### DATA RECORDS
************

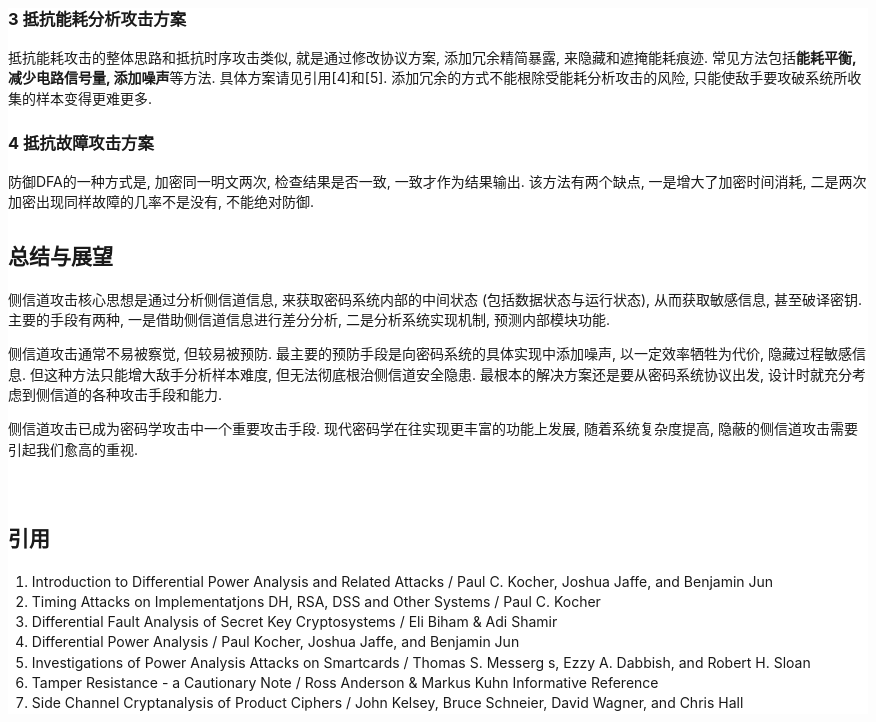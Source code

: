 ### 3 抵抗能耗分析攻击方案

抵抗能耗攻击的整体思路和抵抗时序攻击类似, 就是通过修改协议方案, 添加冗余精简暴露, 来隐藏和遮掩能耗痕迹. 常见方法包括**能耗平衡, 减少电路信号量, 添加噪声**等方法. 具体方案请见引用[4]和[5]. 添加冗余的方式不能根除受能耗分析攻击的风险, 只能使敌手要攻破系统所收集的样本变得更难更多.

### 4 抵抗故障攻击方案

防御DFA的一种方式是, 加密同一明文两次, 检查结果是否一致, 一致才作为结果输出. 该方法有两个缺点, 一是增大了加密时间消耗, 二是两次加密出现同样故障的几率不是没有, 不能绝对防御.
	
## 总结与展望

侧信道攻击核心思想是通过分析侧信道信息, 来获取密码系统内部的中间状态 (包括数据状态与运行状态), 从而获取敏感信息, 甚至破译密钥. 主要的手段有两种, 一是借助侧信道信息进行差分分析, 二是分析系统实现机制, 预测内部模块功能. 

侧信道攻击通常不易被察觉, 但较易被预防. 最主要的预防手段是向密码系统的具体实现中添加噪声, 以一定效率牺牲为代价, 隐藏过程敏感信息. 但这种方法只能增大敌手分析样本难度, 但无法彻底根治侧信道安全隐患. 最根本的解决方案还是要从密码系统协议出发, 设计时就充分考虑到侧信道的各种攻击手段和能力.

侧信道攻击已成为密码学攻击中一个重要攻击手段. 现代密码学在往实现更丰富的功能上发展, 随着系统复杂度提高, 隐蔽的侧信道攻击需要引起我们愈高的重视.

<br>

## 引用

1. Introduction to Differential Power Analysis and Related Attacks / Paul C. Kocher, Joshua Jaffe, and Benjamin Jun
2. Timing Attacks on Implementatjons DH, RSA, DSS and Other Systems / Paul C. Kocher
3. Differential Fault Analysis of Secret Key Cryptosystems / Eli Biham & Adi Shamir
4. Differential Power Analysis / Paul Kocher, Joshua Jaffe, and Benjamin Jun
5. Investigations of Power Analysis Attacks on Smartcards / Thomas S. Messerg s, Ezzy A. Dabbish, and Robert H. Sloan
6. Tamper Resistance - a Cautionary Note / Ross Anderson & Markus Kuhn Informative Reference
7. Side Channel Cryptanalysis of Product Ciphers / John Kelsey, Bruce Schneier, David Wagner, and Chris Hall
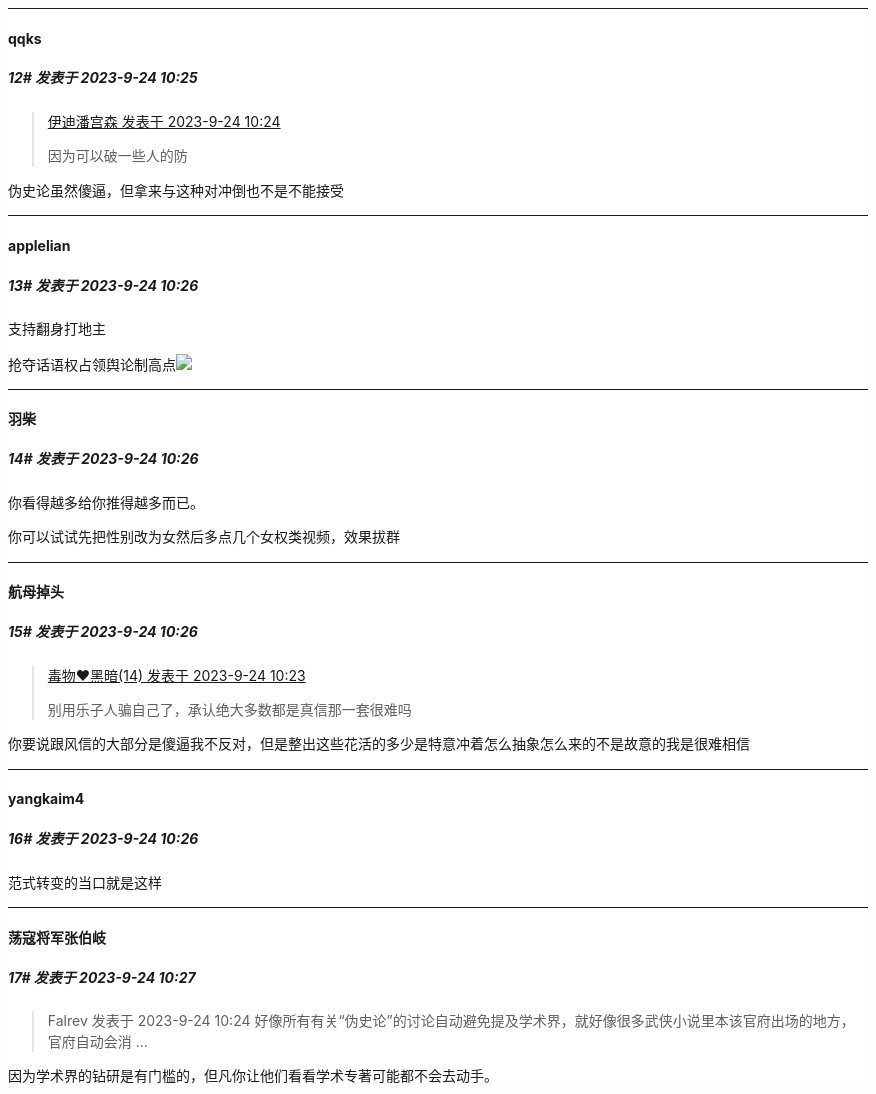 *****

####  qqks  
##### 12#       发表于 2023-9-24 10:25

<blockquote><a href="httphttps://bbs.saraba1st.com/2b/forum.php?mod=redirect&amp;goto=findpost&amp;pid=62509521&amp;ptid=2154094" target="_blank">伊迪潘宫森 发表于 2023-9-24 10:24</a>

因为可以破一些人的防</blockquote>
伪史论虽然傻逼，但拿来与这种对冲倒也不是不能接受

*****

####  applelian  
##### 13#       发表于 2023-9-24 10:26

支持翻身打地主

抢夺话语权占领舆论制高点<img src="https://static.saraba1st.com/image/smiley/face2017/067.png" referrerpolicy="no-referrer">

*****

####  羽柴  
##### 14#       发表于 2023-9-24 10:26

你看得越多给你推得越多而已。

你可以试试先把性别改为女然后多点几个女权类视频，效果拔群

*****

####  航母掉头  
##### 15#       发表于 2023-9-24 10:26

<blockquote><a href="httphttps://bbs.saraba1st.com/2b/forum.php?mod=redirect&amp;goto=findpost&amp;pid=62509509&amp;ptid=2154094" target="_blank">毒物❤黑暗(14) 发表于 2023-9-24 10:23</a>

别用乐子人骗自己了，承认绝大多数都是真信那一套很难吗</blockquote>
你要说跟风信的大部分是傻逼我不反对，但是整出这些花活的多少是特意冲着怎么抽象怎么来的不是故意的我是很难相信

*****

####  yangkaim4  
##### 16#       发表于 2023-9-24 10:26

范式转变的当口就是这样

*****

####  荡寇将军张伯岐  
##### 17#       发表于 2023-9-24 10:27

<blockquote>Falrev 发表于 2023-9-24 10:24
好像所有有关“伪史论”的讨论自动避免提及学术界，就好像很多武侠小说里本该官府出场的地方，官府自动会消 ...</blockquote>
因为学术界的钻研是有门槛的，但凡你让他们看看学术专著可能都不会去动手。
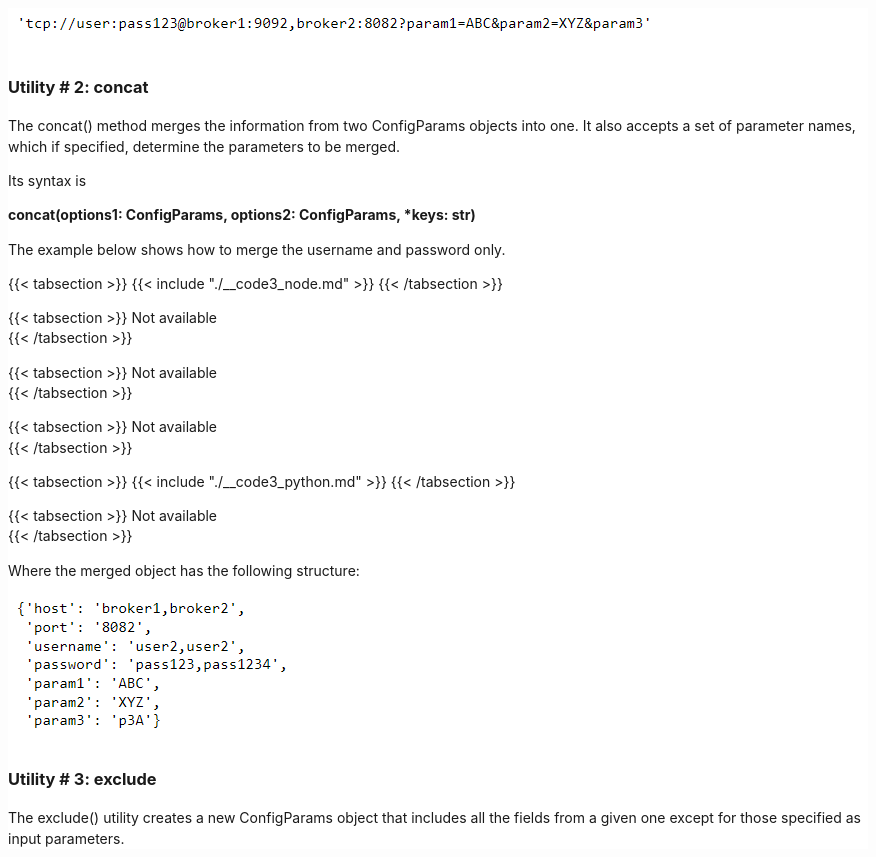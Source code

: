 ![figure 0](./figure0.png)

### Utility # 2: concat

The concat() method merges the information from two ConfigParams objects into one. It also accepts a set of parameter names, which if specified, determine the parameters to be merged. 

Its syntax is

__concat(options1: ConfigParams, options2: ConfigParams, *keys: str)__

The example below shows how to merge the username and password only.

{{< tabsection >}}
  {{< include "./__code3_node.md" >}}
{{< /tabsection >}}

{{< tabsection >}}
  Not available  
{{< /tabsection >}}

{{< tabsection >}}
  Not available  
{{< /tabsection >}}

{{< tabsection >}}
  Not available  
{{< /tabsection >}}

{{< tabsection >}}
  {{< include "./__code3_python.md" >}}
{{< /tabsection >}}

{{< tabsection >}}
  Not available  
{{< /tabsection >}}

Where the merged object has the following structure:

![figure 1](./figure1.png)

### Utility # 3: exclude

The exclude() utility creates a new ConfigParams object that includes all the fields from a given one except for those specified as input parameters.
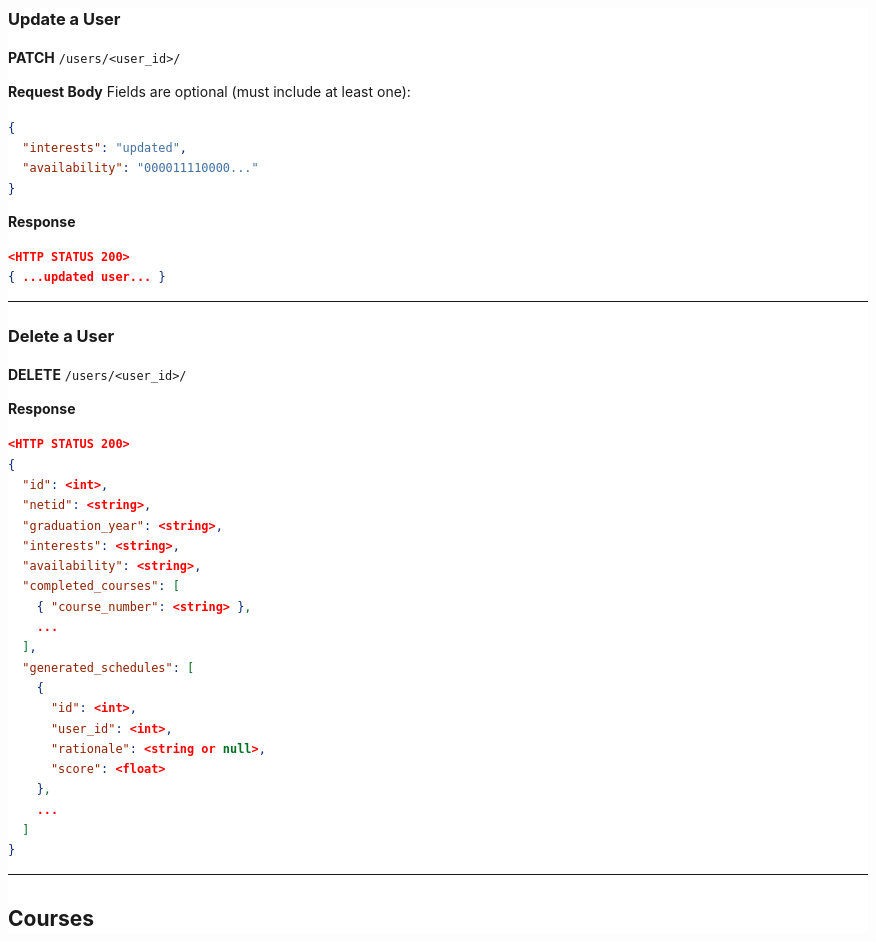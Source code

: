 
### Update a User
**PATCH** `/users/<user_id>/`

**Request Body**
Fields are optional (must include at least one):
```json
{
  "interests": "updated",
  "availability": "000011110000..."
}
```

**Response**
```json
<HTTP STATUS 200>
{ ...updated user... }
```

---

### Delete a User
**DELETE** `/users/<user_id>/`

**Response**
```json
<HTTP STATUS 200>
{
  "id": <int>,
  "netid": <string>,
  "graduation_year": <string>,
  "interests": <string>,
  "availability": <string>,
  "completed_courses": [
    { "course_number": <string> },
    ...
  ],
  "generated_schedules": [
    {
      "id": <int>,
      "user_id": <int>,
      "rationale": <string or null>,
      "score": <float>
    },
    ...
  ]
}

```

---

## Courses
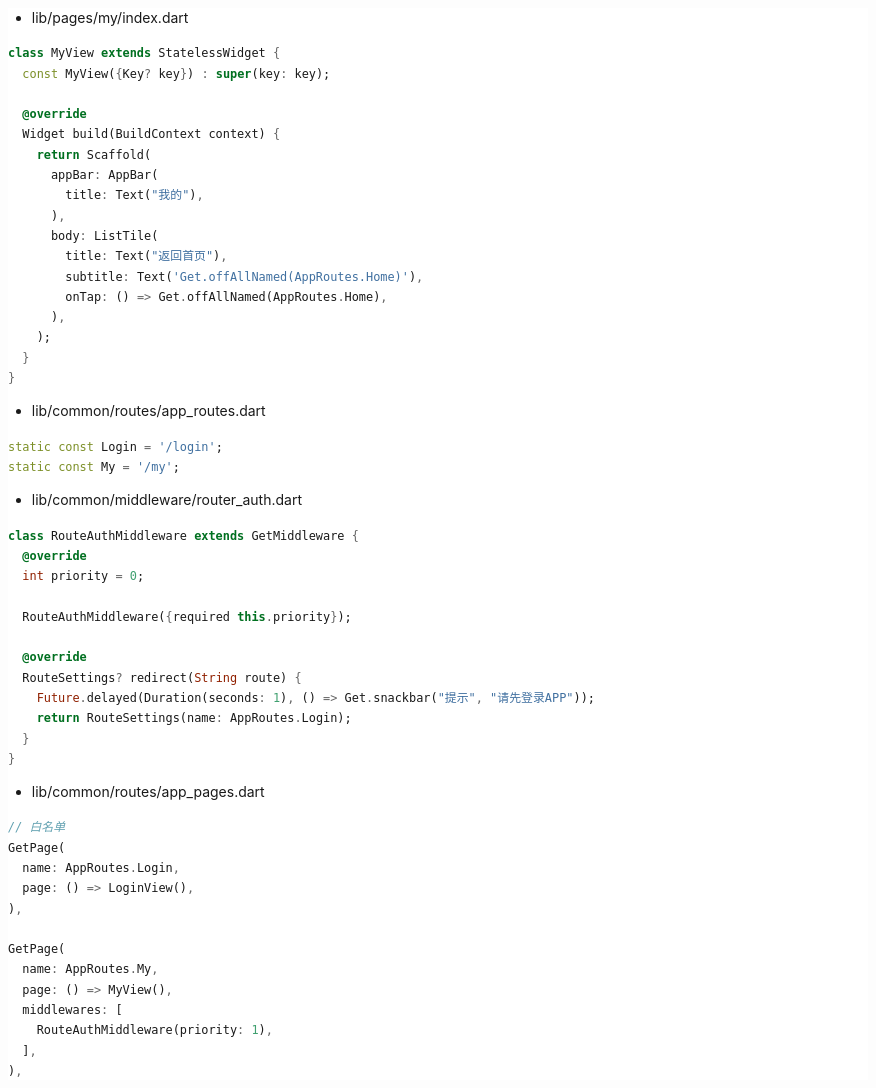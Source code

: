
 ```dart
```

- lib/pages/my/index.dart

```dart
class MyView extends StatelessWidget {
  const MyView({Key? key}) : super(key: key);

  @override
  Widget build(BuildContext context) {
    return Scaffold(
      appBar: AppBar(
        title: Text("我的"),
      ),
      body: ListTile(
        title: Text("返回首页"),
        subtitle: Text('Get.offAllNamed(AppRoutes.Home)'),
        onTap: () => Get.offAllNamed(AppRoutes.Home),
      ),
    );
  }
}
```

- lib/common/routes/app_routes.dart

```dart
static const Login = '/login';
static const My = '/my';
```

- lib/common/middleware/router_auth.dart

```dart
class RouteAuthMiddleware extends GetMiddleware {
  @override
  int priority = 0;

  RouteAuthMiddleware({required this.priority});

  @override
  RouteSettings? redirect(String route) {
    Future.delayed(Duration(seconds: 1), () => Get.snackbar("提示", "请先登录APP"));
    return RouteSettings(name: AppRoutes.Login);
  }
}
```

- lib/common/routes/app_pages.dart

```dart
// 白名单
GetPage(
  name: AppRoutes.Login,
  page: () => LoginView(),
),

GetPage(
  name: AppRoutes.My,
  page: () => MyView(),
  middlewares: [
    RouteAuthMiddleware(priority: 1),
  ],
),
```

************

### WORK INSTRUCTION
The answer consists of the records repeated exactly, without any images.

### SOLVED EXERCISE
Source code

: ### 3 抵抗能耗分析攻击方案

抵抗能耗攻击的整体思路和抵抗时序攻击类似, 就是通过修改协议方案, 添加冗余精简暴露, 来隐藏和遮掩能耗痕迹. 常见方法包括**能耗平衡, 减少电路信号量, 添加噪声**等方法. 具体方案请见引用[4]和[5]. 添加冗余的方式不能根除受能耗分析攻击的风险, 只能使敌手要攻破系统所收集的样本变得更难更多.

### 4 抵抗故障攻击方案

防御DFA的一种方式是, 加密同一明文两次, 检查结果是否一致, 一致才作为结果输出. 该方法有两个缺点, 一是增大了加密时间消耗, 二是两次加密出现同样故障的几率不是没有, 不能绝对防御.
	
## 总结与展望

侧信道攻击核心思想是通过分析侧信道信息, 来获取密码系统内部的中间状态 (包括数据状态与运行状态), 从而获取敏感信息, 甚至破译密钥. 主要的手段有两种, 一是借助侧信道信息进行差分分析, 二是分析系统实现机制, 预测内部模块功能. 

侧信道攻击通常不易被察觉, 但较易被预防. 最主要的预防手段是向密码系统的具体实现中添加噪声, 以一定效率牺牲为代价, 隐藏过程敏感信息. 但这种方法只能增大敌手分析样本难度, 但无法彻底根治侧信道安全隐患. 最根本的解决方案还是要从密码系统协议出发, 设计时就充分考虑到侧信道的各种攻击手段和能力.

侧信道攻击已成为密码学攻击中一个重要攻击手段. 现代密码学在往实现更丰富的功能上发展, 随着系统复杂度提高, 隐蔽的侧信道攻击需要引起我们愈高的重视.

<br>

## 引用

1. Introduction to Differential Power Analysis and Related Attacks / Paul C. Kocher, Joshua Jaffe, and Benjamin Jun
2. Timing Attacks on Implementatjons DH, RSA, DSS and Other Systems / Paul C. Kocher
3. Differential Fault Analysis of Secret Key Cryptosystems / Eli Biham & Adi Shamir
4. Differential Power Analysis / Paul Kocher, Joshua Jaffe, and Benjamin Jun
5. Investigations of Power Analysis Attacks on Smartcards / Thomas S. Messerg s, Ezzy A. Dabbish, and Robert H. Sloan
6. Tamper Resistance - a Cautionary Note / Ross Anderson & Markus Kuhn Informative Reference
7. Side Channel Cryptanalysis of Product Ciphers / John Kelsey, Bruce Schneier, David Wagner, and Chris Hall
 *****

####  qqks  
##### 12#       发表于 2023-9-24 10:25

<blockquote><a href="httphttps://bbs.saraba1st.com/2b/forum.php?mod=redirect&amp;goto=findpost&amp;pid=62509521&amp;ptid=2154094" target="_blank">伊迪潘宫森 发表于 2023-9-24 10:24</a>

因为可以破一些人的防</blockquote>
伪史论虽然傻逼，但拿来与这种对冲倒也不是不能接受

*****

####  applelian  
##### 13#       发表于 2023-9-24 10:26

支持翻身打地主

抢夺话语权占领舆论制高点<img src="https://static.saraba1st.com/image/smiley/face2017/067.png" referrerpolicy="no-referrer">

*****

####  羽柴  
##### 14#       发表于 2023-9-24 10:26

你看得越多给你推得越多而已。

你可以试试先把性别改为女然后多点几个女权类视频，效果拔群

*****

####  航母掉头  
##### 15#       发表于 2023-9-24 10:26

<blockquote><a href="httphttps://bbs.saraba1st.com/2b/forum.php?mod=redirect&amp;goto=findpost&amp;pid=62509509&amp;ptid=2154094" target="_blank">毒物❤黑暗(14) 发表于 2023-9-24 10:23</a>

别用乐子人骗自己了，承认绝大多数都是真信那一套很难吗</blockquote>
你要说跟风信的大部分是傻逼我不反对，但是整出这些花活的多少是特意冲着怎么抽象怎么来的不是故意的我是很难相信

*****

####  yangkaim4  
##### 16#       发表于 2023-9-24 10:26

范式转变的当口就是这样

*****

####  荡寇将军张伯岐  
##### 17#       发表于 2023-9-24 10:27

<blockquote>Falrev 发表于 2023-9-24 10:24
好像所有有关“伪史论”的讨论自动避免提及学术界，就好像很多武侠小说里本该官府出场的地方，官府自动会消 ...</blockquote>
因为学术界的钻研是有门槛的，但凡你让他们看看学术专著可能都不会去动手。
Source code

: ![figure 0](./figure0.png)

### Utility # 2: concat

The concat() method merges the information from two ConfigParams objects into one. It also accepts a set of parameter names, which if specified, determine the parameters to be merged. 

Its syntax is

__concat(options1: ConfigParams, options2: ConfigParams, *keys: str)__

The example below shows how to merge the username and password only.

{{< tabsection >}}
  {{< include "./__code3_node.md" >}}
{{< /tabsection >}}

{{< tabsection >}}
  Not available  
{{< /tabsection >}}

{{< tabsection >}}
  Not available  
{{< /tabsection >}}

{{< tabsection >}}
  Not available  
{{< /tabsection >}}

{{< tabsection >}}
  {{< include "./__code3_python.md" >}}
{{< /tabsection >}}

{{< tabsection >}}
  Not available  
{{< /tabsection >}}

Where the merged object has the following structure:

![figure 1](./figure1.png)

### Utility # 3: exclude

The exclude() utility creates a new ConfigParams object that includes all the fields from a given one except for those specified as input parameters.
Source code

: 
### Update a User
**PATCH** `/users/<user_id>/`

**Request Body**
Fields are optional (must include at least one):
```json
{
  "interests": "updated",
  "availability": "000011110000..."
}
```

**Response**
```json
<HTTP STATUS 200>
{ ...updated user... }
```

---

### Delete a User
**DELETE** `/users/<user_id>/`

**Response**
```json
<HTTP STATUS 200>
{
  "id": <int>,
  "netid": <string>,
  "graduation_year": <string>,
  "interests": <string>,
  "availability": <string>,
  "completed_courses": [
    { "course_number": <string> },
    ...
  ],
  "generated_schedules": [
    {
      "id": <int>,
      "user_id": <int>,
      "rationale": <string or null>,
      "score": <float>
    },
    ...
  ]
}

```

---

## Courses
Source code

:
 ```dart
```

- lib/pages/my/index.dart

```dart
class MyView extends StatelessWidget {
  const MyView({Key? key}) : super(key: key);

  @override
  Widget build(BuildContext context) {
    return Scaffold(
      appBar: AppBar(
        title: Text("我的"),
      ),
      body: ListTile(
        title: Text("返回首页"),
        subtitle: Text('Get.offAllNamed(AppRoutes.Home)'),
        onTap: () => Get.offAllNamed(AppRoutes.Home),
      ),
    );
  }
}
```

- lib/common/routes/app_routes.dart

```dart
static const Login = '/login';
static const My = '/my';
```

- lib/common/middleware/router_auth.dart

```dart
class RouteAuthMiddleware extends GetMiddleware {
  @override
  int priority = 0;

  RouteAuthMiddleware({required this.priority});

  @override
  RouteSettings? redirect(String route) {
    Future.delayed(Duration(seconds: 1), () => Get.snackbar("提示", "请先登录APP"));
    return RouteSettings(name: AppRoutes.Login);
  }
}
```

- lib/common/routes/app_pages.dart

```dart
// 白名单
GetPage(
  name: AppRoutes.Login,
  page: () => LoginView(),
),

GetPage(
  name: AppRoutes.My,
  page: () => MyView(),
  middlewares: [
    RouteAuthMiddleware(priority: 1),
  ],
),
```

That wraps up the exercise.